Copy precisely the first line of the material below and every later line, stopping with the line that contains "Vous pouvez utiliser".

'''

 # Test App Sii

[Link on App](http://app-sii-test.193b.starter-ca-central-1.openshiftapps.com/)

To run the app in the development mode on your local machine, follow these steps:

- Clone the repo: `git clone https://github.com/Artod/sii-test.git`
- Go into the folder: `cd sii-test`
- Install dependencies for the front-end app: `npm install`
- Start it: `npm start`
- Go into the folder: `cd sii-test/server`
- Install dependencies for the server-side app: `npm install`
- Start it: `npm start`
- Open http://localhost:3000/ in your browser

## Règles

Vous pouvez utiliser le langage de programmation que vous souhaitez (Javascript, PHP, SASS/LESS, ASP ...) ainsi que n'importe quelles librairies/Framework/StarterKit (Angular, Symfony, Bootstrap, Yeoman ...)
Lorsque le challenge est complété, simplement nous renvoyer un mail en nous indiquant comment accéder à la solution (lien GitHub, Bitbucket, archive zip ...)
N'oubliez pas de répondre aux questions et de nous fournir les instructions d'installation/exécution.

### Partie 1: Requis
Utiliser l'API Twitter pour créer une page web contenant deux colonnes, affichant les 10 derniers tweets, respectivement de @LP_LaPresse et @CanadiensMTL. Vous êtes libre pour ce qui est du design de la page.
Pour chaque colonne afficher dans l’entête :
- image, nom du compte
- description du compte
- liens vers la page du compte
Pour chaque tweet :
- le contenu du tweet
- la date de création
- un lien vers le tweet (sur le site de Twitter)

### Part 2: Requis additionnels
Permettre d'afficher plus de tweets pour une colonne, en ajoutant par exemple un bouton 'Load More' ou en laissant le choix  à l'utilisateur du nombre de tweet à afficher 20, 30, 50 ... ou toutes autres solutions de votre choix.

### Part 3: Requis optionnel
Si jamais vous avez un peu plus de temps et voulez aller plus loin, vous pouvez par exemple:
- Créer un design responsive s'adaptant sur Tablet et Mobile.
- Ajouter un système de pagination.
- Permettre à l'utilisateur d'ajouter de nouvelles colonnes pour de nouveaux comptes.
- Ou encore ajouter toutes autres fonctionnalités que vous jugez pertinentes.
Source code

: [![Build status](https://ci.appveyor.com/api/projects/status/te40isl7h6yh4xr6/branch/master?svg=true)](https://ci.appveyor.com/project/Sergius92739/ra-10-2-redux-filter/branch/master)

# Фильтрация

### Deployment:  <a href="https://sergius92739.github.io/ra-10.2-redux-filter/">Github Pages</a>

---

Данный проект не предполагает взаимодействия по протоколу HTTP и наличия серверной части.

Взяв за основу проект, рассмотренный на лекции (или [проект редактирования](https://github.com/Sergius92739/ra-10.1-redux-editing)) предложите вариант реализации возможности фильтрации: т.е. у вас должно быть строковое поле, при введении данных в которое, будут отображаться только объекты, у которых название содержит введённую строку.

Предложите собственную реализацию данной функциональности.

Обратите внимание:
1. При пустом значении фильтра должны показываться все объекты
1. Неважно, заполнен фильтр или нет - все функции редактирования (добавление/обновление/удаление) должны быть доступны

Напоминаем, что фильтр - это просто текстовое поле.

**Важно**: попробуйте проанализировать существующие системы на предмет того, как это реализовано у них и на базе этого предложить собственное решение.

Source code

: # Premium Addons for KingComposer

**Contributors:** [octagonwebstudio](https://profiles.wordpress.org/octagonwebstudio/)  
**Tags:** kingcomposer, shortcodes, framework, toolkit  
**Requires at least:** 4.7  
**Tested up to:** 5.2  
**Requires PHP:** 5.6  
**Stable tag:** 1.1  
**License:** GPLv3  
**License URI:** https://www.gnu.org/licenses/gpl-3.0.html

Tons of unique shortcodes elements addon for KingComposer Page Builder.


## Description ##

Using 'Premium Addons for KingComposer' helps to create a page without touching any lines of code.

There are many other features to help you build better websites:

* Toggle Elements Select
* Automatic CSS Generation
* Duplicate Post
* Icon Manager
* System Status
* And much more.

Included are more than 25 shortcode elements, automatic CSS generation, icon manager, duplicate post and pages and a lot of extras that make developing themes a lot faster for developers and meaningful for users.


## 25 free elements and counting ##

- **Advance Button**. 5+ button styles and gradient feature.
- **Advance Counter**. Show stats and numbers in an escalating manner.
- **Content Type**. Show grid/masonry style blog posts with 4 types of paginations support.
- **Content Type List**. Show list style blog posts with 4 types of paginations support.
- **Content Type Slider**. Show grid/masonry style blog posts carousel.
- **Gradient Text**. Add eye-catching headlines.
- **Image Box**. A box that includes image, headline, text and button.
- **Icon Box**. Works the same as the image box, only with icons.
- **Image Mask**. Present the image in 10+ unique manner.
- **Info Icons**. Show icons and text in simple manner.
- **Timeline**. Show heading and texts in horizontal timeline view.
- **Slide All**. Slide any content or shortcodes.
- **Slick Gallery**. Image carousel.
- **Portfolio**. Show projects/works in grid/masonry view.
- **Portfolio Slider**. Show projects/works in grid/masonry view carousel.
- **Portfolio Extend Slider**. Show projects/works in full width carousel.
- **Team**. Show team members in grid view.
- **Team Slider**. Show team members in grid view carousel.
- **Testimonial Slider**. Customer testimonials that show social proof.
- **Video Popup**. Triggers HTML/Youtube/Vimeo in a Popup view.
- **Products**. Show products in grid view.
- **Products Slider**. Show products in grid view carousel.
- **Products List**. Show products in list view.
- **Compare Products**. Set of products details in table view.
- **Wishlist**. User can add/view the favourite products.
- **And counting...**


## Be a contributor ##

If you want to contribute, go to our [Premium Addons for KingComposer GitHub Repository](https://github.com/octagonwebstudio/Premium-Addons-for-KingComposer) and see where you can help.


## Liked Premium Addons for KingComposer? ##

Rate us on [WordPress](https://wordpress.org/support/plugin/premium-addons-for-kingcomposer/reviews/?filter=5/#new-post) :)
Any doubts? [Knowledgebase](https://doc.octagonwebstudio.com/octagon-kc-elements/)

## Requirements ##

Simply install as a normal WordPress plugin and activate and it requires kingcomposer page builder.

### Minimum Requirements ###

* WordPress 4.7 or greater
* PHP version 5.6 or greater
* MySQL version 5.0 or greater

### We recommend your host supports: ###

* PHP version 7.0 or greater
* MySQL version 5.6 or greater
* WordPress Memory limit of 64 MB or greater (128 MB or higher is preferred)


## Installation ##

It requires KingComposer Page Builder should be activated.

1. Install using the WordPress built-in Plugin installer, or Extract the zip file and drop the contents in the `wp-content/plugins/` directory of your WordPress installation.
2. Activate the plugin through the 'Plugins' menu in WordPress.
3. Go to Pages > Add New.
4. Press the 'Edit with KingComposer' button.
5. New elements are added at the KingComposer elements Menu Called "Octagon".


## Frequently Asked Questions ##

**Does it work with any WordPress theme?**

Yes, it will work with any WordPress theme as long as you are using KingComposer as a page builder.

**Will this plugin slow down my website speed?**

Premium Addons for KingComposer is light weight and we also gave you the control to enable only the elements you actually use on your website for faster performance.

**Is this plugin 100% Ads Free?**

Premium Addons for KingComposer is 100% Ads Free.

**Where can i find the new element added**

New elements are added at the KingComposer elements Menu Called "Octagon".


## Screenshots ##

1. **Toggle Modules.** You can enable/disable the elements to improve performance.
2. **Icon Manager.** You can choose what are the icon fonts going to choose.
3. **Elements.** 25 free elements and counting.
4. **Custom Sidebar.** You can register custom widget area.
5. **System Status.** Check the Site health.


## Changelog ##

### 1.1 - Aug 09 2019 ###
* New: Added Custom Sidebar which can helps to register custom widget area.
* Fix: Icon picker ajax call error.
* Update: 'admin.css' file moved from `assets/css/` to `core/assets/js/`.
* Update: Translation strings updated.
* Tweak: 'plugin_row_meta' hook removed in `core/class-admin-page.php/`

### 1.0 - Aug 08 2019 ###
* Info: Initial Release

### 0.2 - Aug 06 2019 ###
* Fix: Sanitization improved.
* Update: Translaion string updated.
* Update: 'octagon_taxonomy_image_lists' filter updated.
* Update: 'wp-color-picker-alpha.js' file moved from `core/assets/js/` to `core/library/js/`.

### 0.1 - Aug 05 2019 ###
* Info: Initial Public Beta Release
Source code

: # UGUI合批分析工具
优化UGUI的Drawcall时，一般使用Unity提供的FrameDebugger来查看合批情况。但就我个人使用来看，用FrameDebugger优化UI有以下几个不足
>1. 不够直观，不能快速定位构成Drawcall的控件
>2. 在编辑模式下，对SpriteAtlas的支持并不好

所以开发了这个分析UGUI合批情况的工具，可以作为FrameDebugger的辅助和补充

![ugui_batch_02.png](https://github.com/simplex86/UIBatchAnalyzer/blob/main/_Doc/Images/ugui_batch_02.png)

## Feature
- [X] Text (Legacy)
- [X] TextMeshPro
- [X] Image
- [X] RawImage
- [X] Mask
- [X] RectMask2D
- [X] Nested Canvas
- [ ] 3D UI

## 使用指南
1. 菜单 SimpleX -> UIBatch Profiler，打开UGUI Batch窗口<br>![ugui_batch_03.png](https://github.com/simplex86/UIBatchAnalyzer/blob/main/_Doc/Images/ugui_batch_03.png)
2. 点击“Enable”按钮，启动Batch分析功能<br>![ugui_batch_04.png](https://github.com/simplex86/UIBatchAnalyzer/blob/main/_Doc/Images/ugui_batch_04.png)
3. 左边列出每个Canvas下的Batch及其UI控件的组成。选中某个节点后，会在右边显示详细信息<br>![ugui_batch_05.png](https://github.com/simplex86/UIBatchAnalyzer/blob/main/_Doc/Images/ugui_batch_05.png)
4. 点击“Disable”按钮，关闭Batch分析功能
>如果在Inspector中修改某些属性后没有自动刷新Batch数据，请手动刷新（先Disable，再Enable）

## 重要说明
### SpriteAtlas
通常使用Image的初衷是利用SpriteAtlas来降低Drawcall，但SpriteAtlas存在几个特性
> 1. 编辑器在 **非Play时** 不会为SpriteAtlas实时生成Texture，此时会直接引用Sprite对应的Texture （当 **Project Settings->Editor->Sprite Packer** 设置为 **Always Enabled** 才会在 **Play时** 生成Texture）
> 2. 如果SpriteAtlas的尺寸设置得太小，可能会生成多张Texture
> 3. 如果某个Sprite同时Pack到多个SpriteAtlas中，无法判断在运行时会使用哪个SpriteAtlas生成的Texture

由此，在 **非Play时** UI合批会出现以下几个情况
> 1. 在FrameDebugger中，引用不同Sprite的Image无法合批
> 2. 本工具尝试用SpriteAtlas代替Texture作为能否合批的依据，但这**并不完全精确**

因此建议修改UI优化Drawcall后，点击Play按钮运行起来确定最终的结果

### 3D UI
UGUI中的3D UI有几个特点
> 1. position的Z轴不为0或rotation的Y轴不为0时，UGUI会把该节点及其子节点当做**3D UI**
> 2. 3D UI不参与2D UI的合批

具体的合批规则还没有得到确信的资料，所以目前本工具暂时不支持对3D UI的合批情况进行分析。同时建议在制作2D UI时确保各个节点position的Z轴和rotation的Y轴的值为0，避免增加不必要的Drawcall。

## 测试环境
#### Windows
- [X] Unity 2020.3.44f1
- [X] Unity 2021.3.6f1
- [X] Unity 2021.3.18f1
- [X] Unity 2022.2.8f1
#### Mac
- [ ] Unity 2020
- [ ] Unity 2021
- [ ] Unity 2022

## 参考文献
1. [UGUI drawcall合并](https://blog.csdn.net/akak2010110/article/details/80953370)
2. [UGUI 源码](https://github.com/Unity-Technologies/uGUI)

'''

> _Expected answer_
 # Test App Sii

[Link on App](http://app-sii-test.193b.starter-ca-central-1.openshiftapps.com/)

To run the app in the development mode on your local machine, follow these steps:

- Clone the repo: `git clone https://github.com/Artod/sii-test.git`
- Go into the folder: `cd sii-test`
- Install dependencies for the front-end app: `npm install`
- Start it: `npm start`
- Go into the folder: `cd sii-test/server`
- Install dependencies for the server-side app: `npm install`
- Start it: `npm start`
- Open http://localhost:3000/ in your browser

## Règles

Vous pouvez utiliser le langage de programmation que vous souhaitez (Javascript, PHP, SASS/LESS, ASP ...) ainsi que n'importe quelles librairies/Framework/StarterKit (Angular, Symfony, Bootstrap, Yeoman ...)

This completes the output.